I have another one. My voolcano errupts like every 14 cycles. And i did not had enough time tp pump out steam and gass from the container with lava.
So it is about 1400 degrees :)
And for example steam could be transported to steam turbines, what should i do with other super hot gasses?
And also... it is actually possible to set up a liquid lock here to keep all of the heat inside of the lava container. Because oil will be gone at 500 degrees or something... ofcourse it have much more thermal capacity... but it scares me... there is a sleet wheat farm nearby! XD
@@FrancisJohnYTI can't do orbital reserch yet and don't have the memory toggle. Can I replace it with something else?
somehow i feel the one you call bug should be intented
Intended or not, it’s foundational how elements interact it might be very difficult to tinker with/fix that part of the game. These are currently less exploits, then clever game mechanics...
Dude i was like "nice i have a vulcano, bet i can use it to generate power somehow!" ...1day later: "still dont know how the F it works!" O.o
What if i dump water on it and put steam turbine on top
Steam turbines need to produce more KW. With the aquatuner and 2 turbines the net power is pretty terrible.
nice
Two turbines 1700w. A tuner 1200w. Net 500w. It's really not worth the time. If you are ranching one coal plant is 600w which you could run 24/7 because of your hatch ranch. So why waste the time when you can do the same thing with 1 coal plant.
The tuner only turns on infrequently and only has to cool the turbine. It's close to a steady 1500w+
Their are so many ways to get power in the game it's really just a matter of choice. Also you can't run hatches forever you will run out of rock eventually. My preferred power source is a petroleum boiler.
Lol why is this guy sounds like mr. Burns? XD
I get that a lot, I figure it was because I grew up during the early years of the Simpsons.
@@FrancisJohnYT cool video though :).
This setup hurts my head, ill pass
This was a tutorial?
Save game file is attached if you want to get into the nitty gritty.
Exploits not included!
So many bugs.
this doesn't work anymore
Which part?
couldn't you just pipe water into a magma reservoir instead of having to build all of that?
you would then have to worry about igneous rock tiles blocking the system.
@@Ghorda9 do igneous rocks not sink to the bottom of the magma biome?
@@commonsense-og1gz tiles in this game don't sink, it's only items that drop.
@@Ghorda9 i get what you're saying. if i drop water on the magma biome then it will form a crust layer on top shielding the molten liquid below it, right?
i wish they added a material that would allow us to pump magma into a chamber like water.
So I wasn’t the first to think of this energy source
i am an assclown
I don't see how this is worth it, the steam turbines are barely paying off the costs of the door + aquatuner.

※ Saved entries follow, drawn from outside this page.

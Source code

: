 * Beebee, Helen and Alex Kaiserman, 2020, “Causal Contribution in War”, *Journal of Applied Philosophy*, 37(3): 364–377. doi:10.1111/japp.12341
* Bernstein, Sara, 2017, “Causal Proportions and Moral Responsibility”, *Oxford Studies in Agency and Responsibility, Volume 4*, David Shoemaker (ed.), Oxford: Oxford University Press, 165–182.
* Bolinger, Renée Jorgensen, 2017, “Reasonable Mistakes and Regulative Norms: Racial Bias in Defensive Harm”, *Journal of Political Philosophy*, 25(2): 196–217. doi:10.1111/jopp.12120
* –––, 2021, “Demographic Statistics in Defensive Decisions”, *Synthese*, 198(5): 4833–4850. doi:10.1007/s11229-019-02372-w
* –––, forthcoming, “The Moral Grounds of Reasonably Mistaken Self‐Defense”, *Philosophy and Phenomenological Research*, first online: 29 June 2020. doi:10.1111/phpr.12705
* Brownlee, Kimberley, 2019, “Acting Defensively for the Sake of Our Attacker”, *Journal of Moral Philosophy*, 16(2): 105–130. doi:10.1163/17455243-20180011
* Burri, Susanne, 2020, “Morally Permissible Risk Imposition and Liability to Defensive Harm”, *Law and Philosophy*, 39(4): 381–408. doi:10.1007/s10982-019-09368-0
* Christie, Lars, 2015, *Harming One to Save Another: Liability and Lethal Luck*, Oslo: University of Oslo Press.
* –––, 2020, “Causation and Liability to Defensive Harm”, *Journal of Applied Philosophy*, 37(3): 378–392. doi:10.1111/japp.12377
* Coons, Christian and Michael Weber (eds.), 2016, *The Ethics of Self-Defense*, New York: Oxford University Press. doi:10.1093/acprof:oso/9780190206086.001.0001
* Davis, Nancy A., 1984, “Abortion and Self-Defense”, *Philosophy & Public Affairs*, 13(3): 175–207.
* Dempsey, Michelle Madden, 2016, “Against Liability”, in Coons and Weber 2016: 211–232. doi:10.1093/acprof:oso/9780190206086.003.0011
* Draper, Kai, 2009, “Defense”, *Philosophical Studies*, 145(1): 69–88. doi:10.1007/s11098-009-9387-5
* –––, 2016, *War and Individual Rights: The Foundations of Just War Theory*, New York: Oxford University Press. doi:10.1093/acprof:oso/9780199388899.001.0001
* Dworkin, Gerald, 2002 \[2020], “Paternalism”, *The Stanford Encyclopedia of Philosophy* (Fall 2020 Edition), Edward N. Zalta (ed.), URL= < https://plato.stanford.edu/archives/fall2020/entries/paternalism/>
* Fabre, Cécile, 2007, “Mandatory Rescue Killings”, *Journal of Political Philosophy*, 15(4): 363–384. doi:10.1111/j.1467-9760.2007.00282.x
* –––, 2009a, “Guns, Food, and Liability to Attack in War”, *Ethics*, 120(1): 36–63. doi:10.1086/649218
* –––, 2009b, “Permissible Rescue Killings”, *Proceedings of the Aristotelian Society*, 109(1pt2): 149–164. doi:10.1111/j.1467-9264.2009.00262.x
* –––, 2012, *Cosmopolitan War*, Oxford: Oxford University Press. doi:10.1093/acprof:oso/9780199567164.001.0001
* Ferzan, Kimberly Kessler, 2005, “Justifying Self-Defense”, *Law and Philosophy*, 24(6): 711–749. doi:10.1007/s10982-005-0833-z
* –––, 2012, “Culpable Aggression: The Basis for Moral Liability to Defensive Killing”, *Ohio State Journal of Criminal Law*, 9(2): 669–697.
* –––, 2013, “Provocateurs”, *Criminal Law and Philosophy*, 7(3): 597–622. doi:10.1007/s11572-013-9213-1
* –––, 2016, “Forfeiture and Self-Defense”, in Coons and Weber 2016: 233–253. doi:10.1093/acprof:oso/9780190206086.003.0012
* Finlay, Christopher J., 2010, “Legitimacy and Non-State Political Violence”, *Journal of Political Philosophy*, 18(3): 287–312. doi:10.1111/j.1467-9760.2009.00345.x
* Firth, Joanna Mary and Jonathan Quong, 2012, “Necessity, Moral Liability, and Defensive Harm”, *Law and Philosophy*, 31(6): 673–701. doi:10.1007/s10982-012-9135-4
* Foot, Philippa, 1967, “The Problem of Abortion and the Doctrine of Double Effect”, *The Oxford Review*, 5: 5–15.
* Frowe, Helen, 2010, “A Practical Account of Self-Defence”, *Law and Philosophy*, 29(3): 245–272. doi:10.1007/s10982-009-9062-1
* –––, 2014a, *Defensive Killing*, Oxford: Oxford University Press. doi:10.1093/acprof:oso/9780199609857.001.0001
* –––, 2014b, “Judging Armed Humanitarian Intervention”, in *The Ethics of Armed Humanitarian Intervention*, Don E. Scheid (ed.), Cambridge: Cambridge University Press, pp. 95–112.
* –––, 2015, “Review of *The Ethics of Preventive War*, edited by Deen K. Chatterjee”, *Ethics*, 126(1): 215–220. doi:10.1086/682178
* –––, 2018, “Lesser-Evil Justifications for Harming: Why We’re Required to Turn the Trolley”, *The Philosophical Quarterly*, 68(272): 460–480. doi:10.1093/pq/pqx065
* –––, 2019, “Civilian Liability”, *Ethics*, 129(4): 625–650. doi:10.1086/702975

.... first of all, the aquatuner is only there to cool the turbine. Based on the amount of heat the turbines produce at 200c, 1755180dtu are deleted by the steam turbines. thus 1755kdtu/10 +4kdtu = 179.5ktdu for two turbines. Now, a super coolant aqtuatuner can transport 1181.6ktdu/s of heat. This means that the aquatuner only runs for 15% or so of the time, resulting in around 186w of power usage.
Doors only use power when they open/close.
You can use more than 2 steam turbines in this design: I've used up to 6 and didn't even come close to running low on magma.
Which means 5100 watts, 186*3 = 558 usage on aquatuner, heavily overestimating door: 10 watts.
it produces 4532 watts CONCURRENTLY.
For reference, a dream natural gas geyser produces 1600 watts concurrently without pumping costs.
@@Appri Are the turbines running at full capacity? This contrasts to another post where Francis John says that you can't transfer heat fast enough to fully feed 3.
i still think this is the most complicated thing to build, they should improve quality of life for magma considering this a game for kids essentially
These kind of things would break immersion in a survival game.
Lol you can literally go up to space in this game with rockets what are you talking about ?! This is just geothermal energy production nothing fancy.
What I expected: A quick and easy guide on how to make a simple steam power engine.
What I got: bunch of cheats, cheese, exploits and bugs.